Building a Business in a Changing & Evolving Lancaster – TriStarr Staffing
150th Anniversary, Chamber Updates

Building a Business in a Changing & Evolving Lancaster – TriStarr Staffing

by Scott Fiore, President of TriStarr Staffing and former Chair of the Lancaster Chamber Board

For almost 25 years, I have been business partners with Joan Paxton, the entrepreneur who founded TriStarr Staffing. We’ve seen Lancaster through a couple of recessions, a pandemic, and hundreds of other changes large and small that have made it the rapidly growing town that it is today.

Joan is now the current Chief Administrative Officer of TriStarr Staffing and has seen her business through 33 years of change. After 30 years of being “the boss” here at TriStarr, she has recently stepped back from the daily duties of president and now stays more behind the scenes on projects, mainly focusing on compliance and internal training. She noted, “I still pay close attention to our clients and how our role as their staffing partner needs to evolve to keep pace with an ever-changing workplace.”

I am the current President of TriStarr Staffing and oversee the day-to-day operations of the Staffing and Recruiting divisions of the business. I also provide consulting services to search committees for president, executive director, and other senior leadership positions. Being active day to day with a wide variety of clients who turn to TriStarr for help with staffing issues, I’ve been honored to have a unique and up-to-date pulse of the current state of the workforce. I’m tasked with continuing the success that Joan started more than 30 years ago, and they are big shoes to fill.

When Joan started TriStarr, there were many more barriers for young women entrepreneurs. “There was opportunity here,” she said, “but it was a struggle, and having your voice heard then was much more difficult than it is now. It was a challenge to develop professional relationships, get resources, and nurture our reputation. But there were local institutions then that were willing to take a risk on me, and those relationships are still strong today.” I echo what Joan shared – Lancaster is a small town; you have to prove yourself again and again and because of the size of the business community, you can’t really afford to have any major mistakes.

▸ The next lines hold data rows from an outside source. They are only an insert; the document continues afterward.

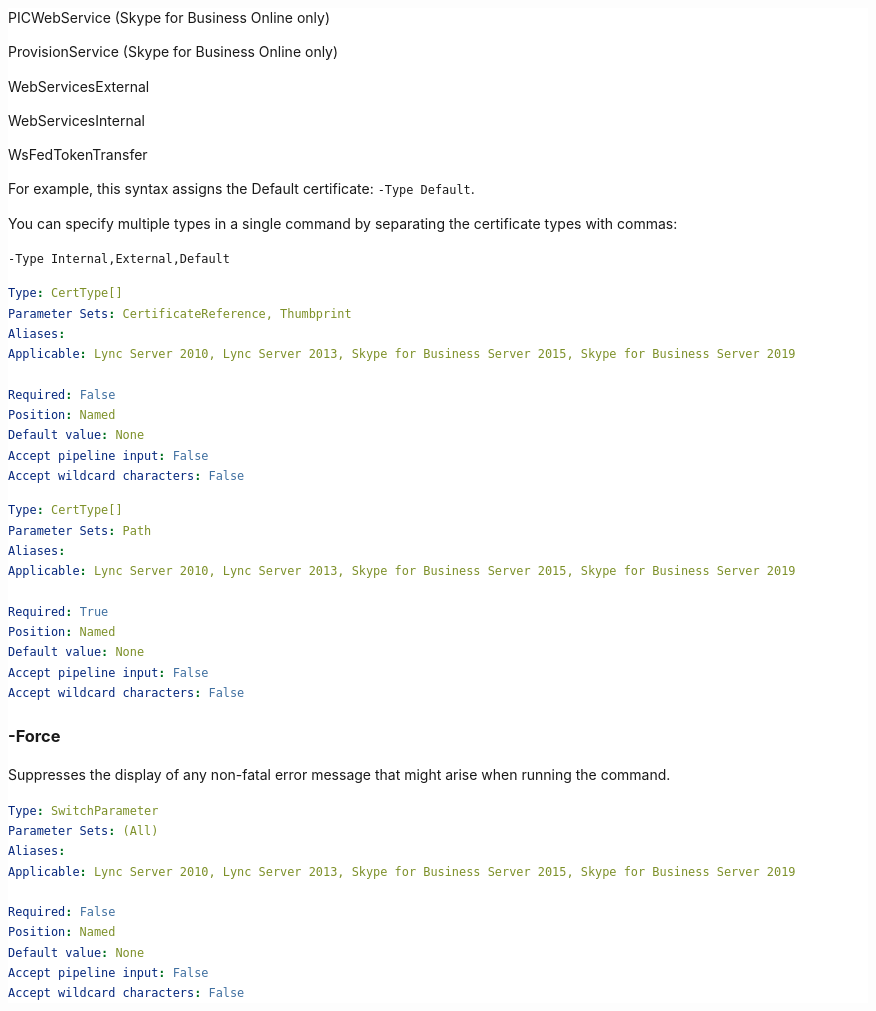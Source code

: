 PICWebService (Skype for Business Online only)

ProvisionService (Skype for Business Online only)

WebServicesExternal

WebServicesInternal

WsFedTokenTransfer

For example, this syntax assigns the Default certificate: `-Type Default`.

You can specify multiple types in a single command by separating the certificate types with commas:

`-Type Internal,External,Default`


```yaml
Type: CertType[]
Parameter Sets: CertificateReference, Thumbprint
Aliases: 
Applicable: Lync Server 2010, Lync Server 2013, Skype for Business Server 2015, Skype for Business Server 2019

Required: False
Position: Named
Default value: None
Accept pipeline input: False
Accept wildcard characters: False
```

```yaml
Type: CertType[]
Parameter Sets: Path
Aliases: 
Applicable: Lync Server 2010, Lync Server 2013, Skype for Business Server 2015, Skype for Business Server 2019

Required: True
Position: Named
Default value: None
Accept pipeline input: False
Accept wildcard characters: False
```

### -Force
Suppresses the display of any non-fatal error message that might arise when running the command.

```yaml
Type: SwitchParameter
Parameter Sets: (All)
Aliases: 
Applicable: Lync Server 2010, Lync Server 2013, Skype for Business Server 2015, Skype for Business Server 2019

Required: False
Position: Named
Default value: None
Accept pipeline input: False
Accept wildcard characters: False
```
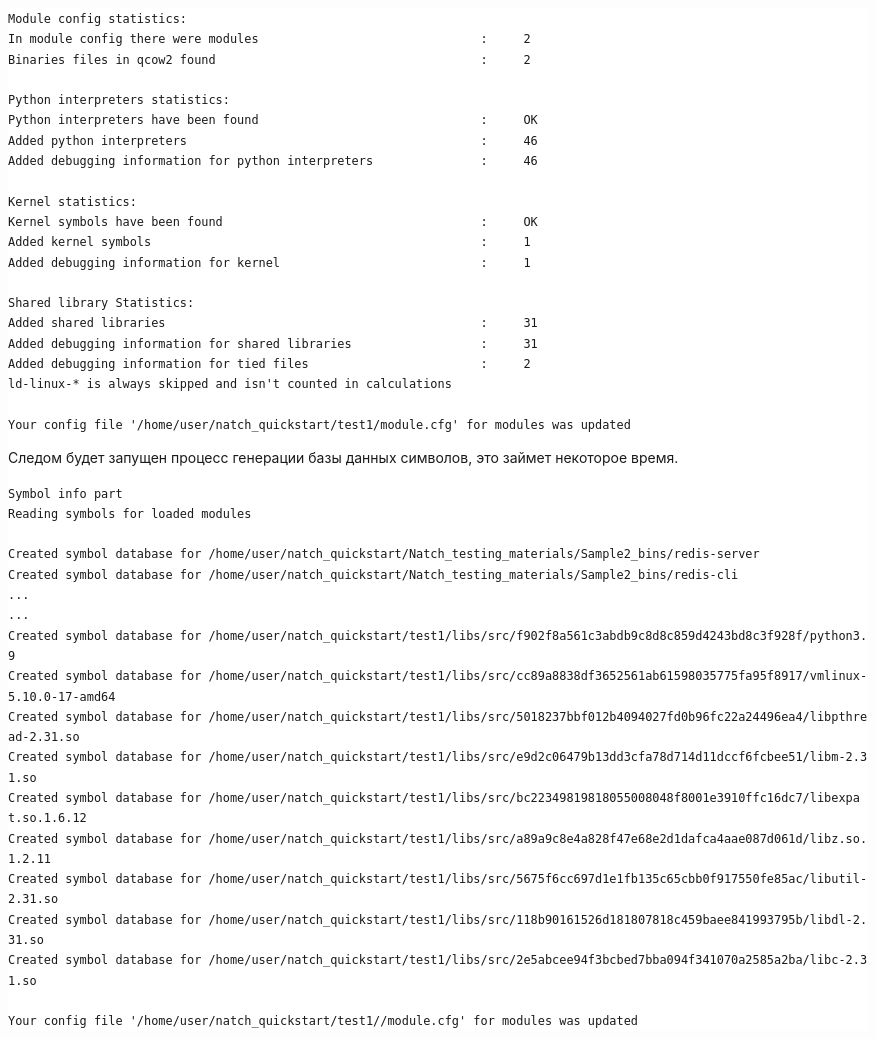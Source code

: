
 ```text
Module config statistics:                                                                                                                          
In module config there were modules                               :     2
Binaries files in qcow2 found                                     :     2

Python interpreters statistics:
Python interpreters have been found                               :     OK
Added python interpreters                                         :     46
Added debugging information for python interpreters               :     46

Kernel statistics:
Kernel symbols have been found                                    :     OK
Added kernel symbols                                              :     1
Added debugging information for kernel                            :     1

Shared library Statistics:
Added shared libraries                                            :     31
Added debugging information for shared libraries                  :     31
Added debugging information for tied files                        :     2
ld-linux-* is always skipped and isn't counted in calculations

Your config file '/home/user/natch_quickstart/test1/module.cfg' for modules was updated
```
Следом будет запущен процесс генерации базы данных символов, это займет некоторое время.
```text
Symbol info part
Reading symbols for loaded modules

Created symbol database for /home/user/natch_quickstart/Natch_testing_materials/Sample2_bins/redis-server
Created symbol database for /home/user/natch_quickstart/Natch_testing_materials/Sample2_bins/redis-cli
...
...
Created symbol database for /home/user/natch_quickstart/test1/libs/src/f902f8a561c3abdb9c8d8c859d4243bd8c3f928f/python3.9
Created symbol database for /home/user/natch_quickstart/test1/libs/src/cc89a8838df3652561ab61598035775fa95f8917/vmlinux-5.10.0-17-amd64
Created symbol database for /home/user/natch_quickstart/test1/libs/src/5018237bbf012b4094027fd0b96fc22a24496ea4/libpthread-2.31.so
Created symbol database for /home/user/natch_quickstart/test1/libs/src/e9d2c06479b13dd3cfa78d714d11dccf6fcbee51/libm-2.31.so
Created symbol database for /home/user/natch_quickstart/test1/libs/src/bc22349819818055008048f8001e3910ffc16dc7/libexpat.so.1.6.12
Created symbol database for /home/user/natch_quickstart/test1/libs/src/a89a9c8e4a828f47e68e2d1dafca4aae087d061d/libz.so.1.2.11
Created symbol database for /home/user/natch_quickstart/test1/libs/src/5675f6cc697d1e1fb135c65cbb0f917550fe85ac/libutil-2.31.so
Created symbol database for /home/user/natch_quickstart/test1/libs/src/118b90161526d181807818c459baee841993795b/libdl-2.31.so
Created symbol database for /home/user/natch_quickstart/test1/libs/src/2e5abcee94f3bcbed7bba094f341070a2585a2ba/libc-2.31.so

Your config file '/home/user/natch_quickstart/test1//module.cfg' for modules was updated
```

When TriStarr opened in 1989 we used adding machines, typewriters, and rotary phones. We didn’t even have spreadsheets to keep track of our employees – it was all done on cards. Automation has created so many efficiencies for office workers since then. When search engines became popular there was fear that it would replace a staffing service – the same with job boards and the internet. Technology changes, and the overall industry had to pivot and figure out how to manage it. But Joan enjoyed the challenges, noting that “changes are what keeps it fun. Every 5-10 years something pops up that makes us reconsider our entire business model and how we work with our clients and associates.”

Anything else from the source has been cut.